Document images with source code:
***

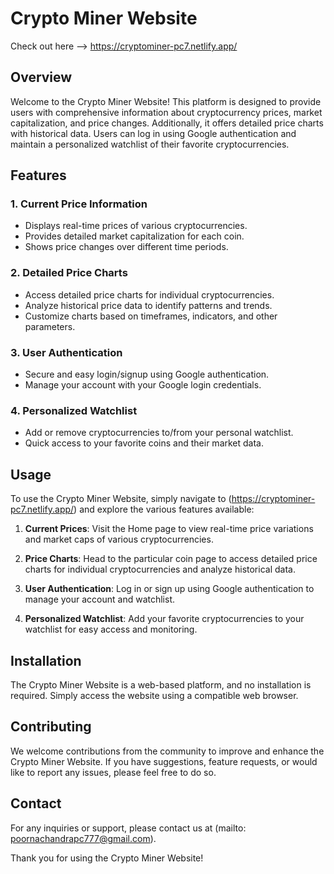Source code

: # Crypto Miner Website 

Check out here --> https://cryptominer-pc7.netlify.app/

## Overview

Welcome to the Crypto Miner Website! This platform is designed to provide users with comprehensive information about cryptocurrency prices, market capitalization, and price changes. Additionally, it offers detailed price charts with historical data. Users can log in using Google authentication and maintain a personalized watchlist of their favorite cryptocurrencies.

## Features

### 1. Current Price Information
- Displays real-time prices of various cryptocurrencies.
- Provides detailed market capitalization for each coin.
- Shows price changes over different time periods.

### 2. Detailed Price Charts
- Access detailed price charts for individual cryptocurrencies.
- Analyze historical price data to identify patterns and trends.
- Customize charts based on timeframes, indicators, and other parameters.

### 3. User Authentication
- Secure and easy login/signup using Google authentication.
- Manage your account with your Google login credentials.

### 4. Personalized Watchlist
- Add or remove cryptocurrencies to/from your personal watchlist.
- Quick access to your favorite coins and their market data.


## Usage

To use the Crypto Miner Website, simply navigate to (https://cryptominer-pc7.netlify.app/) and explore the various features available:

1. **Current Prices**: Visit the Home page to view real-time price variations and market caps of various cryptocurrencies.

2. **Price Charts**: Head to the particular coin page to access detailed price charts for individual cryptocurrencies and analyze historical data.

3. **User Authentication**: Log in or sign up using Google authentication to manage your account and watchlist.

4. **Personalized Watchlist**: Add your favorite cryptocurrencies to your watchlist for easy access and monitoring.


## Installation

The Crypto Miner Website is a web-based platform, and no installation is required. Simply access the website using a compatible web browser.

## Contributing

We welcome contributions from the community to improve and enhance the Crypto Miner Website. If you have suggestions, feature requests, or would like to report any issues, please feel free to do so.

## Contact

For any inquiries or support, please contact us at (mailto: poornachandrapc777@gmail.com).

Thank you for using the Crypto Miner Website!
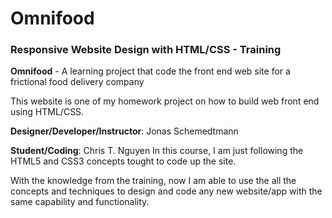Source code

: # Omnifood

### Responsive Website Design with HTML/CSS - Training

<strong>Omnifood</strong> - A learning project that code the front end web site for a frictional food delivery company

This website is one of my homework project on how to build web front end using HTML/CSS.

<strong>Designer/Developer/Instructor</strong>: Jonas Schemedtmann

<strong>Student/Coding</strong>: Chris T. Nguyen 
In this course, I am just following the HTML5 and CSS3 concepts tought to code up the site.

With the knowledge from the training, now I am able to use the all the concepts and techniques to design and code any new website/app with the same capability and functionality.


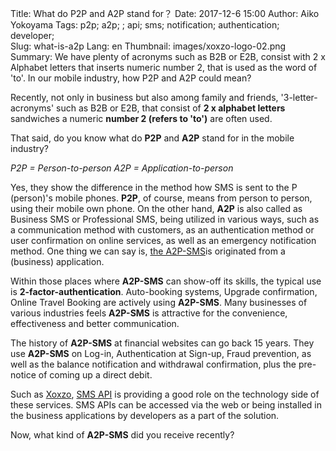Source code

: Title: What do P2P and A2P stand for？
Date: 2017-12-6 15:00
Author: Aiko Yokoyama
Tags: p2p; a2p; ; api; sms; notification; authentication; developer;  
Slug: what-is-a2p
Lang: en
Thumbnail: images/xoxzo-logo-02.png
Summary: We have plenty of acronyms such as B2B or E2B, consist with 2 x Alphabet letters that inserts numeric number 2, that is used as the word of 'to'. In our mobile industry, how P2P and A2P could mean?

Recently, not only in business but also among family and friends, '3-letter-acronyms' such as B2B or E2B, that consist of __2 x alphabet letters__ sandwiches a numeric __number 2 (refers to 'to')__ are often used.

That said, do you know what do __P2P__ and __A2P__ stand for in the mobile industry?

_P2P = Person-to-person_
_A2P = Application-to-person_

Yes, they show the difference in the method how SMS is sent to the P (person)'s mobile phones. 
__P2P__, of course, means from person to person, using their mobile own phone. On the other hand, __A2P__ is also called as Business SMS or Professional SMS, being utilized in various ways, such as a communication method with customers, as an authentication method or user confirmation on online services, as well as an emergency notification method. One thing we can say is, [the A2P-SMS](https://www.xoxzo.com/en/about/sms-api/)is originated from a (business) application.

Within those places where __A2P-SMS__ can show-off its skills, the typical use is __2-factor-authentication__. Auto-booking systems, Upgrade confirmation, Online Travel Booking are actively using __A2P-SMS__. Many businesses of various industries feels __A2P-SMS__ is attractive for the convenience, effectiveness and better communication.

The history of __A2P-SMS__ at financial websites can go back 15 years. They use __A2P-SMS__ on Log-in, Authentication at Sign-up, Fraud prevention, as well as the balance notification and withdrawal confirmation, plus the pre-notice of coming up a direct debit.

Such as [Xoxzo](https://www.xoxzo.com/en/), [SMS API](https://www.xoxzo.com/en/about/sms-api/) is providing a good role on the technology side of these services. SMS APIs can be accessed via the web or being installed in the business applications by developers as a part of the solution. 

Now, what kind of __A2P-SMS__ did you receive recently?


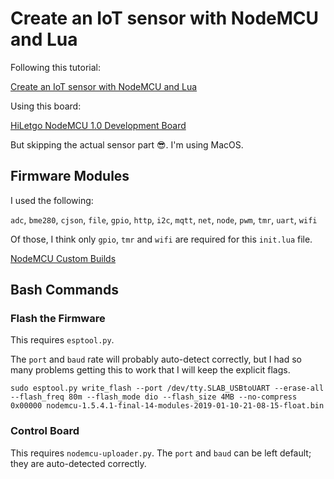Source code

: # Create an IoT sensor with NodeMCU and Lua

Following this tutorial:

[Create an IoT sensor with NodeMCU and Lua](https://blog.alexellis.io/iot-nodemcu-sensor-bme280/)

Using this board:

[HiLetgo NodeMCU 1.0 Development Board](https://www.amazon.com/gp/product/B010O1G1ES/)

But skipping the actual sensor part 😎. I'm using MacOS.

## Firmware Modules

I used the following:

`adc`, `bme280`, `cjson`, `file`, `gpio`, `http`, `i2c`, `mqtt`, `net`, `node`, `pwm`, `tmr`, `uart`, `wifi`

Of those, I think only `gpio`, `tmr` and `wifi` are required for this `init.lua` file.

[NodeMCU Custom Builds](nodemcu-build.com)

## Bash Commands

### Flash the Firmware

This requires `esptool.py`.

The `port` and `baud` rate will probably auto-detect correctly, but I had so many problems getting this to work that I will keep the explicit flags.

`sudo esptool.py write_flash --port /dev/tty.SLAB_USBtoUART --erase-all --flash_freq 80m --flash_mode dio --flash_size 4MB --no-compress 0x00000 nodemcu-1.5.4.1-final-14-modules-2019-01-10-21-08-15-float.bin`

### Control Board

This requires `nodemcu-uploader.py`. The `port` and `baud` can be left default; they are auto-detected correctly.

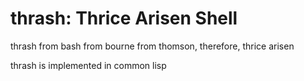 # thrash: Thrice Arisen Shell

thrash from bash from bourne from thomson,
therefore, thrice arisen

thrash is implemented in common lisp
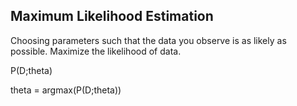 ## Maximum Likelihood Estimation

Choosing parameters such that the data you observe is as likely as possible. Maximize the likelihood of data.

P(D;theta)

theta = argmax(P(D;theta))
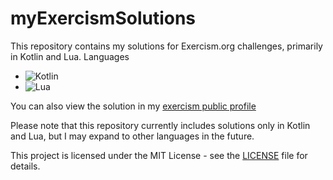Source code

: # myExercismSolutions
This repository contains my solutions for Exercism.org challenges, primarily in Kotlin and Lua.
Languages

- ![Kotlin](https://img.shields.io/badge/Language-Kotlin-blue)
- ![Lua](https://img.shields.io/badge/Language-Lua-orange)

You can also view the solution in my [exercism public profile](https://exercism.org/profiles/gilarc)

Please note that this repository currently includes solutions only in Kotlin and Lua, but I may expand to other languages in the future.

This project is licensed under the MIT License - see the [LICENSE](LICENSE) file for details.

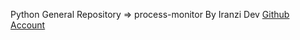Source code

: Python General Repository => process-monitor By Iranzi Dev <a href='https://github.com/Iranzithierry'>Github Account</a>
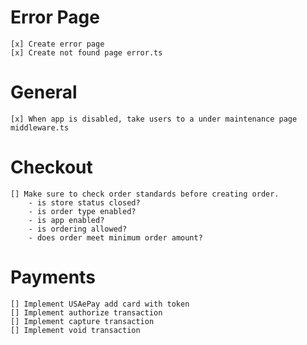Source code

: # Error Page

    [x] Create error page
    [x] Create not found page error.ts

# General

    [x] When app is disabled, take users to a under maintenance page middleware.ts

# Checkout

    [] Make sure to check order standards before creating order.
        - is store status closed?
        - is order type enabled?
        - is app enabled?
        - is ordering allowed?
        - does order meet minimum order amount?

# Payments

    [] Implement USAePay add card with token
    [] Implement authorize transaction
    [] Implement capture transaction
    [] Implement void transaction
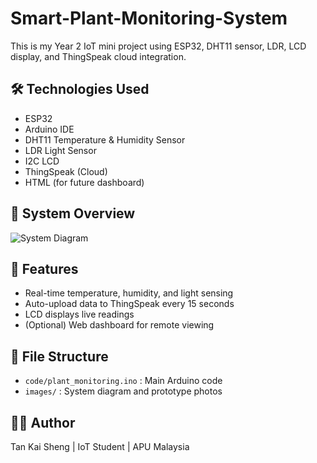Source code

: # Smart-Plant-Monitoring-System
This is my Year 2 IoT mini project using ESP32, DHT11 sensor, LDR, LCD display, and ThingSpeak cloud integration.

## 🛠️ Technologies Used
- ESP32
- Arduino IDE
- DHT11 Temperature & Humidity Sensor
- LDR Light Sensor
- I2C LCD
- ThingSpeak (Cloud)
- HTML (for future dashboard)

## 📸 System Overview
![System Diagram](images/system_diagram.png)

## 🔧 Features
- Real-time temperature, humidity, and light sensing
- Auto-upload data to ThingSpeak every 15 seconds
- LCD displays live readings
- (Optional) Web dashboard for remote viewing

## 📁 File Structure
- `code/plant_monitoring.ino` : Main Arduino code
- `images/` : System diagram and prototype photos

## 👨‍💻 Author
Tan Kai Sheng | IoT Student | APU Malaysia
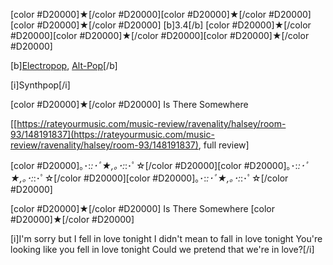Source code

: [color #D20000]★[/color #D20000][color #D20000]★[/color #D20000][color #D20000]★[/color #D20000] [b]3.4[/b] [color #D20000]★[/color #D20000][color #D20000]★[/color #D20000][color #D20000]★[/color #D20000]

[b][Electropop](https://rateyourmusic.com/genre/electropop/), [Alt-Pop](https://rateyourmusic.com/genre/alt-pop/)[/b]

[i]Synthpop[/i]

[color #D20000]★[/color #D20000] Is There Somewhere

[[https://rateyourmusic.com/music-review/ravenality/halsey/room-93/148191837](https://rateyourmusic.com/music-review/ravenality/halsey/room-93/148191837), full review]

[color #D20000]｡･:*:･ﾟ★,｡･:*:･ﾟ☆[/color #D20000][color #D20000]｡･:*:･ﾟ★,｡･:*:･ﾟ☆[/color #D20000][color #D20000]｡･:*:･ﾟ★,｡･:*:･ﾟ☆[/color #D20000]

[color #D20000]★[/color #D20000] Is There Somewhere [color #D20000]★[/color #D20000]

[i]I'm sorry but I fell in love tonight
I didn't mean to fall in love tonight
You're looking like you fell in love tonight
Could we pretend that we're in love?[/i]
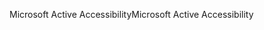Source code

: <span data-ttu-id="8895f-101">Microsoft Active Accessibility</span><span class="sxs-lookup"><span data-stu-id="8895f-101">Microsoft Active Accessibility</span></span>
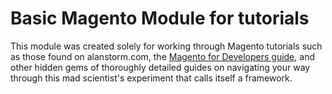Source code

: # Basic Magento Module for tutorials

This module was created solely for working through Magento tutorials such as those found on alanstorm.com, the [Magento for Developers guide](http://devdocs.magento.com/guides/m1x/magefordev/mage-for-dev-1.html), and other hidden gems of thoroughly detailed guides on navigating your way through this mad scientist's experiment that calls itself a framework.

***

▶ Work to complete: An exact transcription is needed of the lines from the one with "## Maximum Likelihood Estimation" to the one with "Please note that" above, both ends included, with pictures left out.

▶ Output of the exercise:
 ## Maximum Likelihood Estimation

Choosing parameters such that the data you observe is as likely as possible. Maximize the likelihood of data.

P(D;theta)

theta = argmax(P(D;theta))
Source code

: # myExercismSolutions
This repository contains my solutions for Exercism.org challenges, primarily in Kotlin and Lua.
Languages

- ![Kotlin](https://img.shields.io/badge/Language-Kotlin-blue)
- ![Lua](https://img.shields.io/badge/Language-Lua-orange)

You can also view the solution in my [exercism public profile](https://exercism.org/profiles/gilarc)

Please note that this repository currently includes solutions only in Kotlin and Lua, but I may expand to other languages in the future.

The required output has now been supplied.